The researchers also developed a lightweight radiator panel to cool the system and dissipate the heat from the reactor. The prototype panel is approximately six feet by nine feet–one-twentieth the size required for a full-scale system. Heat from a water-cooling system is circulated to the radiator where it dissipates.

The researchers tested the radiator panel in a vacuum chamber at Glenn that replicates the lack of atmosphere and the extreme temperatures on the moon–from over 100 degrees Celsius during the day to below 100 degrees Celsius at night. The panel dissipated six kilowatts of energy, more than expected–a “very successfully test,” says Palac. On the moon, the panel must also survive the dusty environment cause by the regolith.

Lastly, the researchers tested the performance of the Stirling alternator in a radiation environment at Sandia National Laboratories in Albuquerque, NM. The objective was to test the performance of the motor, ensuring that the materials would not degrade. The alternator was subjected to 20 times the amount of radiation it would expect to see in its lifetime and survived without any significant problems.

Mason says that the tests are very important in showing the feasibility of the system and that the next step is for the researchers to conduct a full system demonstration, by combining a non-nuclear reactor simulator with the Stirling engine and radiator panel. He says that these tests should be completed in 2014.

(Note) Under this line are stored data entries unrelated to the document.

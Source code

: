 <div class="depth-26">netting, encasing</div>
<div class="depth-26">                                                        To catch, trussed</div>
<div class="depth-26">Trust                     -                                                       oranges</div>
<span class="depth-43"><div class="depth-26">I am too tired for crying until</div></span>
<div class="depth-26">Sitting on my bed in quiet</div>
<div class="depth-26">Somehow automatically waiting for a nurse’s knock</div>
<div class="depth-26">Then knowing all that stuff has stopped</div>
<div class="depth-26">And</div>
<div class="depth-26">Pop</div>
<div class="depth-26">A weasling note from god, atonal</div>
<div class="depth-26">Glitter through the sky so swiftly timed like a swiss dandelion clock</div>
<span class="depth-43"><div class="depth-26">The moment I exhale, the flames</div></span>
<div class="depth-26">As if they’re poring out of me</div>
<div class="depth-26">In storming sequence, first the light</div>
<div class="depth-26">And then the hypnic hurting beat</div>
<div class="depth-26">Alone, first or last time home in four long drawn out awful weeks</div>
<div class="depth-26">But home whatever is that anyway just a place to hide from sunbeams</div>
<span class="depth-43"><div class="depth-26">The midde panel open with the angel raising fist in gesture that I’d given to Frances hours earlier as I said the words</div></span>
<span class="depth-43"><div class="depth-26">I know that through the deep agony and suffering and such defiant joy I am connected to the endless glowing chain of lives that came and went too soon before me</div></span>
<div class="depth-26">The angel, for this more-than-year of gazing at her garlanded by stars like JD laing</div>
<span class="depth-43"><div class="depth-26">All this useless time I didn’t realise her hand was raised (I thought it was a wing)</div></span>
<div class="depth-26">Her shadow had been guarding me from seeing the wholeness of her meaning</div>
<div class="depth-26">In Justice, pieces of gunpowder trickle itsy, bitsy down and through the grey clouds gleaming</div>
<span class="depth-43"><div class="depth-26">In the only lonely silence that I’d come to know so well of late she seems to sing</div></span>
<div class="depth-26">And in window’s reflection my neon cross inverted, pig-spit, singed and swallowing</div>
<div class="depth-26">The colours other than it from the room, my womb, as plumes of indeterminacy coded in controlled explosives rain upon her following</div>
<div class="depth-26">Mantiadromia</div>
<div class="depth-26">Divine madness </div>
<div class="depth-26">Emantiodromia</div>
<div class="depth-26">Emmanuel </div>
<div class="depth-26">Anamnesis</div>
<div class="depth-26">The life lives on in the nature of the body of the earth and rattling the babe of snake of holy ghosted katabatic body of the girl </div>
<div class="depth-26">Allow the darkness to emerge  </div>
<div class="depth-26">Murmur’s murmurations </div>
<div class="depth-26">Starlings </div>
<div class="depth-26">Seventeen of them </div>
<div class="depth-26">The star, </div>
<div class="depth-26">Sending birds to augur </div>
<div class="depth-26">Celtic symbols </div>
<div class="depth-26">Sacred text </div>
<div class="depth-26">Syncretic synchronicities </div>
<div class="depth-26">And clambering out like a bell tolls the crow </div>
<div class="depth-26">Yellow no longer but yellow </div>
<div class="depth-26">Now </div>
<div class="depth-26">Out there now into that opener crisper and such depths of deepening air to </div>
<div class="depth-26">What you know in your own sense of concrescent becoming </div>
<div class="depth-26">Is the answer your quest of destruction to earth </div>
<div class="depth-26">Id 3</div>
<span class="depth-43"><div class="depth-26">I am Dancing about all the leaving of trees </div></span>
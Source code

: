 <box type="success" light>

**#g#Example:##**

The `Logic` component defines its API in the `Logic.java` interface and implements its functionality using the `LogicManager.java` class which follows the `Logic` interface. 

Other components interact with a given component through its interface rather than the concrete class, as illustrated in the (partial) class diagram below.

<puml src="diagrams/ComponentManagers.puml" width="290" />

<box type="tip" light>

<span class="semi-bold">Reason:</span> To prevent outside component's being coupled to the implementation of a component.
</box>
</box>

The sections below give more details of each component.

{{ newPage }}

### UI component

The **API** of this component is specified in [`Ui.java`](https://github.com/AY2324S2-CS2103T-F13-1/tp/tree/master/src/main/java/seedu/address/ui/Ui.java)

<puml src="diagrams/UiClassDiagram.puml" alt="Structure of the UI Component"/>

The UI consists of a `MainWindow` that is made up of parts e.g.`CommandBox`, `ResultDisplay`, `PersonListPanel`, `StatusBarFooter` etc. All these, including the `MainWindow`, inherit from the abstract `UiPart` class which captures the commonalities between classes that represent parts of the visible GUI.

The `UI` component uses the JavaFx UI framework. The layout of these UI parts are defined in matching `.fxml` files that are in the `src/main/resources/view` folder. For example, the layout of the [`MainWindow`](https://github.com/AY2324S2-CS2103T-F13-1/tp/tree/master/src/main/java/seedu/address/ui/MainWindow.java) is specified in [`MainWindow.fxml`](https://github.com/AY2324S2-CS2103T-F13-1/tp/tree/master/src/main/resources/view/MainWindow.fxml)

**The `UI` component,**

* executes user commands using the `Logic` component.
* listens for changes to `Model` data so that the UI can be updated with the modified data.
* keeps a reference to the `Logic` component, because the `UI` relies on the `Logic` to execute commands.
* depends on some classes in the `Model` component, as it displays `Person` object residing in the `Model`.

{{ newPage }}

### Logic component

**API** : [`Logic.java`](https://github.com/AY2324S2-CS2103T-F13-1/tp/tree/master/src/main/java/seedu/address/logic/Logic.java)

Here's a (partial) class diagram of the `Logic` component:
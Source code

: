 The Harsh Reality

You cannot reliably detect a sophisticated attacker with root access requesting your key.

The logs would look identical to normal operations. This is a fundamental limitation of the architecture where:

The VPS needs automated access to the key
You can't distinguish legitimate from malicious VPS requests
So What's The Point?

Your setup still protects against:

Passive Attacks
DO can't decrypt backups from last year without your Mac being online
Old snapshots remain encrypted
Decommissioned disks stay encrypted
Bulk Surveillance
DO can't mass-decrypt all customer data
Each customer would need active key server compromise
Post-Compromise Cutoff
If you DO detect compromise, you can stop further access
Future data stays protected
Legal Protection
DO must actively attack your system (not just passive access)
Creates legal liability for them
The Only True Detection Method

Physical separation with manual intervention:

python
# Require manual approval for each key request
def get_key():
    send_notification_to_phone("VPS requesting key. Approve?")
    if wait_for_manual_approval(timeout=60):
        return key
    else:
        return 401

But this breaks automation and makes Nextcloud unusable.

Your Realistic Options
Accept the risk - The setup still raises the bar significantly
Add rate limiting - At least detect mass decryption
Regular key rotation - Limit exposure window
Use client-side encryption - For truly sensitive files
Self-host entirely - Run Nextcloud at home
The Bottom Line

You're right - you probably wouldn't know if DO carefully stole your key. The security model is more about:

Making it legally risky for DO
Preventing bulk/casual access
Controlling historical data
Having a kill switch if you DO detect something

The researchers are also working on the power transmission and electronics of the system. “A lunar base needs lots of power for things like computers, life support, and to heat up rocks to get out resources like oxygen and hydrogen,” says Ross Radel, a senior member of the technical staff and part of the advanced nuclear concepts group at Sandia. His group is working on the systems dynamic analysis, a computer model that predicts how the reactor will perform during testing. “Nuclear is a stepping stone to move further out into manned space exploration,” says Radel.

“It is a fascinating project and the only possible method of providing power for a manned trip to Mars,” says Daniel Hollenbach, a researcher in the nuclear science and technology division at Oak Ridge National Laboratory, who was not involved in the project.

Mason says that nuclear fission is one of a number of concepts being tested as a power source for human missions to the moon and Mars, and if selected, he says the technology could be deployed by 2020.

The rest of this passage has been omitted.